Recommended Citation
Michael Hatfield, Privacy in Taxation, 44 Fla. St. U. L. Rev. 579 (2017), https://digitalcommons.law.uw.edu/faculty-articles/500
Privacy in Taxation
Publication Title
Florida State University Law Review
Document Type
Article
Abstract
This Article proposes that tax is a fertile field in which privacy scholars should be working. The privacy burdens of taxpayers have gone unnoticed by privacy scholars. To the extent that privacy scholars are concerned about the dignity of individuals and ensuring that they have "freedom from scrutiny" and "breathing-room" for self-development, the threat to dignity, freedom, and breathing-room endured by Rhiannon O'Donnabhain, Lynnette Harris, Katia Popov, Melvin Nickerson, Ramsay and Elizabeth Farah, and other taxpayers deserves scrutiny. To the extent that privacy scholars worry about the peril to a free society, creeping totalitarianism, and undesirable shifts of power that collection of information by government agencies can bring, the IRS's gathering of information should be no less worrisome than that of other agencies, such as the NSA or FBI.
This Article also proposes that privacy is a societal value that tax scholars should work to incorporate into their research. While unrecognized until now, privacy values are comparable to the values of efficiency, equity, and administrability that tax scholars have long heralded as the markers of a sound tax system. Tax scholars should measure the negative impact of specific tax provisions on privacy, weigh the impact against any benefits achieved, and propose ways to reduce the impact without undermining the benefits. Tax scholars should also consider ways in which fundamental reforms could better protect privacy without compromising—or perhaps even better, achieving—the central goals of a sound tax system. For instance, a reform increasing the standard deduction and personal exemption amounts while decreasing the number of specialized deductions and credits might mitigate privacy concerns while also reducing administrative costs. Moreover, a more radical change in the tax base itself—perhaps a move from an income to a value-added or other consumption tax could, as a matter of the base's own logic, require minimal personal information while also enhancing tax enforcement and fairness.

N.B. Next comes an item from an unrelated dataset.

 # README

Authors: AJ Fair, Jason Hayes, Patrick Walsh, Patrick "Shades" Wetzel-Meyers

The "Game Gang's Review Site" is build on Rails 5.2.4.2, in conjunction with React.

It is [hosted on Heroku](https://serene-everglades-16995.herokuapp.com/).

This Article is intended to prompt tax and privacy specialists to work toward articulating a coherent privacy policy for taxation. While any tax system must collect some personal information in order to collect personal tax liabilities, there is always considerable legislative and administrative discretion in deciding what information should be relevant and thus collectible. And that discretion should be guided by a coherent privacy policy, which can only be devised if tax specialists recognize the value of privacy and privacy specialists recognize the breadth and depth of the personal information the IRS is entitled to collect.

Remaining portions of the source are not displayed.